The readings for Sunday, October 29, 2017:
First Reading: Jeremiah 31:31-34
Psalm: Psalm 46
Second Reading: Romans 3:19-28
Gospel: John 8:31-36
Here we are, back at Reformation Sunday. Each year, as this Sunday of celebration approaches, I find myself thinking about what needs to be reformed and what should be preserved.
It's been a tumultuous year for many of us, a year of natural disasters, a year of discovering how far apart we are politically, a world where we might feel like history is in rewind mode, and we're afraid of what year our time machine might land.
Some of us might have been able to find comfort in our churches. Some of us may be worried that just as the globe seems to be hovering on the edge of schism, so are our churches.

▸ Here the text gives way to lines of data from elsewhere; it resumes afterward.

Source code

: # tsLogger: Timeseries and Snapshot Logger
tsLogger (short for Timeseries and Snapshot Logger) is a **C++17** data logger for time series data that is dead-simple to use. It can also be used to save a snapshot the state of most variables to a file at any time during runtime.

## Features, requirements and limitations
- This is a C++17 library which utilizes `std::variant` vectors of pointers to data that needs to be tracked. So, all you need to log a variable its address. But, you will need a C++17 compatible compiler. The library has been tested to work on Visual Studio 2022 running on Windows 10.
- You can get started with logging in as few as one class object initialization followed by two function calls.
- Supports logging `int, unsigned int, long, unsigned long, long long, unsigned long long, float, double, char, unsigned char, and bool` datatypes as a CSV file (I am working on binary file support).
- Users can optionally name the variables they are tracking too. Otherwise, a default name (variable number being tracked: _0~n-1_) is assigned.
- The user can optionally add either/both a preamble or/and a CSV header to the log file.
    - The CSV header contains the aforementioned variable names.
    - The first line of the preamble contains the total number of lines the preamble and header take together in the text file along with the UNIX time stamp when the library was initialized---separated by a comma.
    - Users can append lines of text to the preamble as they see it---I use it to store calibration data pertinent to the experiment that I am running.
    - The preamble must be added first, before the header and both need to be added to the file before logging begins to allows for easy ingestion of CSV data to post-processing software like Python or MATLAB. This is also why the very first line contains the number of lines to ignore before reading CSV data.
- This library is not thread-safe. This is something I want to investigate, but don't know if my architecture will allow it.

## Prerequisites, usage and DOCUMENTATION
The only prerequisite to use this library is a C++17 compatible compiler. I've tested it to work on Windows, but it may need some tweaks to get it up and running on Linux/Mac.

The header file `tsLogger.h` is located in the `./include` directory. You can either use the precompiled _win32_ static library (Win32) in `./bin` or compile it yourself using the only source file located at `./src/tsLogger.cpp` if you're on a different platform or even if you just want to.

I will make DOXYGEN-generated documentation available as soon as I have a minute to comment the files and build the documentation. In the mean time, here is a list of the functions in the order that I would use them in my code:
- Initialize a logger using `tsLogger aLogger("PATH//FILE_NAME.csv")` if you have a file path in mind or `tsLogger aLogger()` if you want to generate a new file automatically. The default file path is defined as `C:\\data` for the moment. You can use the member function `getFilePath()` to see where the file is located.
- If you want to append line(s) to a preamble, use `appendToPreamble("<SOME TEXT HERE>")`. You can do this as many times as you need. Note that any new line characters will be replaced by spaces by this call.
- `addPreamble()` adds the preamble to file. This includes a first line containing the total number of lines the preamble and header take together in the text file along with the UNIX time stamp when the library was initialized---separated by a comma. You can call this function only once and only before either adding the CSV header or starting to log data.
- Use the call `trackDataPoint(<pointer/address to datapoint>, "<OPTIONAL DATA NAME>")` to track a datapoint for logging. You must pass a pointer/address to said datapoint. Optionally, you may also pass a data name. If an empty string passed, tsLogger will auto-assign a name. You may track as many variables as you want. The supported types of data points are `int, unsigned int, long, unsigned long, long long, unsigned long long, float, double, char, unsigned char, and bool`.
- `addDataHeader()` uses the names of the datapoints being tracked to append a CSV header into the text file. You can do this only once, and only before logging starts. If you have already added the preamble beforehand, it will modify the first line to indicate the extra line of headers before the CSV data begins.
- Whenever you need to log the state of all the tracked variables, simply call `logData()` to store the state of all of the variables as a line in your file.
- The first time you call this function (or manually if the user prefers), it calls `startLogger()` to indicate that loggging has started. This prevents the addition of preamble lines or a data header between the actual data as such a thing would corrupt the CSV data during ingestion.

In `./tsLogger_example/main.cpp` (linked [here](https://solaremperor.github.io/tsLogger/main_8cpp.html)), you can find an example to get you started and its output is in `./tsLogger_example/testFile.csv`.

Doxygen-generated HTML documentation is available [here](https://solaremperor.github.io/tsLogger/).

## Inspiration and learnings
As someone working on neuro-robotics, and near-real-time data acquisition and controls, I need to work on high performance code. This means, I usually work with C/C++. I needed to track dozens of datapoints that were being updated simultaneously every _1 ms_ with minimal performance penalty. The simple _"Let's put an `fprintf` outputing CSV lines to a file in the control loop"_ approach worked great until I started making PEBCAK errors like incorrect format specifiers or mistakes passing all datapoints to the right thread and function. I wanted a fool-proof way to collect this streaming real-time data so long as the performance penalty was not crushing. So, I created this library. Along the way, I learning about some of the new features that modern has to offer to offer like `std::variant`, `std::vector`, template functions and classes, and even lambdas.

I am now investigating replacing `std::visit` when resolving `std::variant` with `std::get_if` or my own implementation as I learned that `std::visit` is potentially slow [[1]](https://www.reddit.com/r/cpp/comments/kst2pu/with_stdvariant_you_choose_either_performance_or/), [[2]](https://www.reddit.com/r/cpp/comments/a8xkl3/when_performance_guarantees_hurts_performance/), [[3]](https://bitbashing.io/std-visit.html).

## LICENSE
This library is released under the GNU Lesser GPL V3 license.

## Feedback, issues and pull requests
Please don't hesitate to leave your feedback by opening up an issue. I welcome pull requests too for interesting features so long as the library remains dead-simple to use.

We should take heart that the Church has always been in the process of Reformation. There are great Reformations, like the one we'll celebrate this Sunday, or the Pentecostal revolution that's only 100 years old, but has transformed the developing world in ways that Capitalism never could. There are smaller ones throughout the ages as well. Movements which seemed earth-shattering at the time (monastic movements of all kinds, liberation theology, ordination of women, lay leadership) may in time come to be seen as something that enriches the larger church. Even gross theological missteps, like the Inquisition, can be survived. The Church learns from past mistakes as it moves forward.
Times of Reformation can enrich us all. Even those of us who reject reform can find our spiritual lives enriched as we take stock and measure what's important to us, what compromises we can make and what we can't. It's good to have these times where we return to the Scriptures as we try to hear what God calls us to do. It may be painful, but any of these processes may lead us to soil where we can bloom more fruitfully.
We may think of that metaphor and feel despair, as if we will never be truly rooted, flowering plants. But rootlessness can be its own spiritual gift. The spiritual wanderers have often been those who most revitalized the Church, or on a smaller level, their spiritual communities. The spiritual wanderers are often the ones who keep all of us true to God's purpose.
If you have been feeling despair, take heart. Jesus promises that we will know the truth, and the truth will set us free. You might not be feeling like you know what the truth is at this current point; you may feel tossed around by the tempests of our current times. But Jesus promises that we will know the truth. We will be set free. We don't have a specific date at which we'll know the truth. But we will.
We proclaim the Good News throughout the church year: we are already redeemed. God has already claimed us. God's vision of a new creation breaks through our daily scrim each and every day if we would but open our eyes.